─── Data for the task
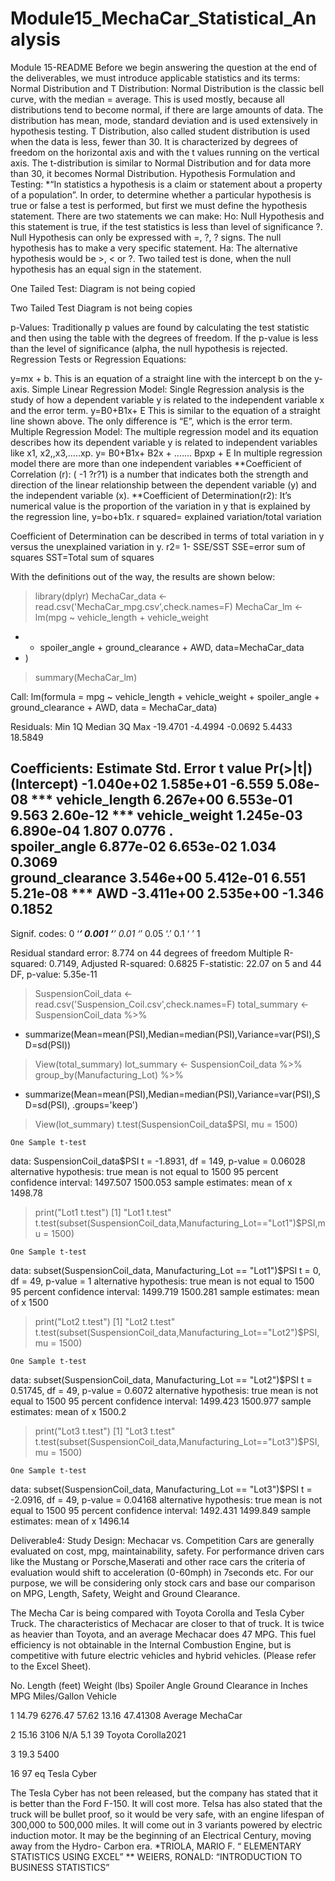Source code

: # Module15_MechaCar_Statistical_Analysis
Module 15-README 
Before we begin answering the question at the end of the deliverables, we must introduce applicable statistics and its terms:
Normal Distribution and T Distribution:
Normal Distribution is the classic bell curve, with the median = average.  This is used mostly, because all distributions tend to become normal, if there are large amounts of data. The distribution has mean, mode, standard deviation   and is used extensively in hypothesis testing. 
T Distribution, also called student distribution is used when the data is less, fewer than 30. It is characterized by degrees of freedom on the horizontal axis and with the t values running on the vertical axis. The t-distribution is similar to Normal Distribution and for data more than 30, it becomes Normal Distribution.
Hypothesis Formulation and Testing:
*“In statistics a hypothesis is a claim or statement about a property of a population”.
In order, to determine whether a particular hypothesis is true or false a test is performed, but first we must define the hypothesis statement. There are two statements we can make:
Ho: Null Hypothesis and this statement is true, if the test statistics is less than level of significance ?.
Null Hypothesis can only be expressed with =, ?, ? signs. The null hypothesis has to make a very specific statement.
Ha: The alternative hypothesis would be >, < or ?.
Two tailed test is done, when the null hypothesis has an equal sign in the statement.

One Tailed Test:
Diagram is not being copied




Two Tailed Test
Diagram is not being copies

p-Values:
Traditionally p values are found by calculating the test statistic and then using the table with the degrees of freedom.
If the p-value is less than the level of significance (alpha, the null hypothesis is rejected.
Regression Tests or Regression Equations:

y=mx + b. This is an equation of a straight line with the intercept b on the y-axis.
Simple Linear Regression Model:
Single Regression analysis is the study of how a dependent variable y is related to the independent variable x and the error term.
y=B0+B1x+ E
This is similar to the equation of a straight line shown above. The only difference is “E”, which is the error term.
Multiple Regression Model:
The multiple regression model and its equation describes how its dependent variable y is related to independent variables like x1, x2,,x3,…..xp.
y= B0+B1x+ B2x + ……. Bpxp + E
In multiple regression model there are more than one independent variables
**Coefficient of Correlation (r): ( -1 ?r?1) is a number that indicates both the strength and direction of the linear relationship between the dependent variable (y) and the independent variable (x).
**Coefficient of Determination(r2): It’s numerical value is the proportion of the variation in y that is explained by the regression line, y=bo+b1x.
r squared= explained variation/total variation

Coefficient of Determination can be described in terms of total variation in y versus the unexplained variation in y.
r2= 1- SSE/SST
SSE=error sum of squares
SST=Total sum of squares


With the definitions out of the way, the results are shown below:


> library(dplyr)
> MechaCar_data <- read.csv('MechaCar_mpg.csv',check.names=F)
> MechaCar_lm <- lm(mpg ~ vehicle_length + vehicle_weight
+  + spoiler_angle + ground_clearance + AWD, data=MechaCar_data
+ )
> summary(MechaCar_lm)

Call:
lm(formula = mpg ~ vehicle_length + vehicle_weight + spoiler_angle + 
    ground_clearance + AWD, data = MechaCar_data)

Residuals:
     Min       1Q   Median       3Q      Max 
-19.4701  -4.4994  -0.0692   5.4433  18.5849 

Coefficients:
                   Estimate Std. Error t value Pr(>|t|)    
(Intercept)      -1.040e+02  1.585e+01  -6.559 5.08e-08 ***
vehicle_length    6.267e+00  6.553e-01   9.563 2.60e-12 ***
vehicle_weight    1.245e-03  6.890e-04   1.807   0.0776 .  
spoiler_angle     6.877e-02  6.653e-02   1.034   0.3069    
ground_clearance  3.546e+00  5.412e-01   6.551 5.21e-08 ***
AWD              -3.411e+00  2.535e+00  -1.346   0.1852    
---
Signif. codes:  0 ‘***’ 0.001 ‘**’ 0.01 ‘*’ 0.05 ‘.’ 0.1 ‘ ’ 1

Residual standard error: 8.774 on 44 degrees of freedom
Multiple R-squared:  0.7149,	Adjusted R-squared:  0.6825 
F-statistic: 22.07 on 5 and 44 DF,  p-value: 5.35e-11

> SuspensionCoil_data <- read.csv('Suspension_Coil.csv',check.names=F)
> total_summary <- SuspensionCoil_data %>%
+   summarize(Mean=mean(PSI),Median=median(PSI),Variance=var(PSI),SD=sd(PSI))
> View(total_summary)
> lot_summary <- SuspensionCoil_data %>% group_by(Manufacturing_Lot) %>%
+   summarize(Mean=mean(PSI),Median=median(PSI),Variance=var(PSI),SD=sd(PSI), .groups='keep')
> View(lot_summary)
> t.test(SuspensionCoil_data$PSI, mu = 1500)

	One Sample t-test

data:  SuspensionCoil_data$PSI
t = -1.8931, df = 149, p-value = 0.06028
alternative hypothesis: true mean is not equal to 1500
95 percent confidence interval:
 1497.507 1500.053
sample estimates:
mean of x 
  1498.78 

> print("Lot1 t.test")
[1] "Lot1 t.test"
> t.test(subset(SuspensionCoil_data,Manufacturing_Lot=="Lot1")$PSI,mu = 1500)

	One Sample t-test

data:  subset(SuspensionCoil_data, Manufacturing_Lot == "Lot1")$PSI
t = 0, df = 49, p-value = 1
alternative hypothesis: true mean is not equal to 1500
95 percent confidence interval:
 1499.719 1500.281
sample estimates:
mean of x 
     1500 

> print("Lot2 t.test")
[1] "Lot2 t.test"
> t.test(subset(SuspensionCoil_data,Manufacturing_Lot=="Lot2")$PSI,mu = 1500)

	One Sample t-test

data:  subset(SuspensionCoil_data, Manufacturing_Lot == "Lot2")$PSI
t = 0.51745, df = 49, p-value = 0.6072
alternative hypothesis: true mean is not equal to 1500
95 percent confidence interval:
 1499.423 1500.977
sample estimates:
mean of x 
   1500.2 

> print("Lot3 t.test")
[1] "Lot3 t.test"
> t.test(subset(SuspensionCoil_data,Manufacturing_Lot=="Lot3")$PSI,mu = 1500)

	One Sample t-test

data:  subset(SuspensionCoil_data, Manufacturing_Lot == "Lot3")$PSI
t = -2.0916, df = 49, p-value = 0.04168
alternative hypothesis: true mean is not equal to 1500
95 percent confidence interval:
 1492.431 1499.849
sample estimates:
mean of x 
  1496.14







Deliverable4:
Study Design: Mechacar vs. Competition
Cars are generally evaluated on cost, mpg, maintainability, safety. 
For performance driven cars like the Mustang or Porsche,Maserati and other race cars the criteria of evaluation would shift to acceleration (0-60mph) in 7seconds etc.
For our purpose, we will be considering only stock cars and base our comparison on MPG, Length, Safety, Weight and Ground Clearance.

The Mecha Car is being compared with Toyota Corolla and Tesla Cyber Truck.  The characteristics of Mechacar are closer to that of truck. It is twice as heavier than Toyota, and an average Mechacar does 47 MPG. This fuel efficiency is not obtainable in the Internal Combustion Engine, but is competitive with future electric vehicles and hybrid vehicles. (Please refer to the Excel Sheet).



No.
Length (feet)
Weight
(lbs)
Spoiler Angle
Ground Clearance in Inches
MPG
Miles/Gallon
Vehicle

1
14.79
6276.47
57.62
13.16
47.41308
Average MechaCar

2
15.16
3106
N/A
5.1
39
Toyota Corolla2021

3
19.3
5400

16
97 eq
Tesla Cyber


The Tesla Cyber has not been released, but the company has stated that it is better than the Ford F-150. It will cost more.
Telsa has also stated that the truck will be bullet proof, so it would be very safe, with an engine lifespan of 300,000 to 500,000 miles. It will come out in 3 variants powered by electric induction motor.
 It may be the beginning of an Electrical Century, moving away from the Hydro- Carbon era.
*TRIOLA, MARIO F. “ ELEMENTARY STATISTICS USING EXCEL”
** WEIERS, RONALD: “INTRODUCTION TO BUSINESS STATISTICS”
──────
» **Aim of the task**
Across the entries above, tally every line that includes the string "summarize", then state only the count.

» **Your solution**
2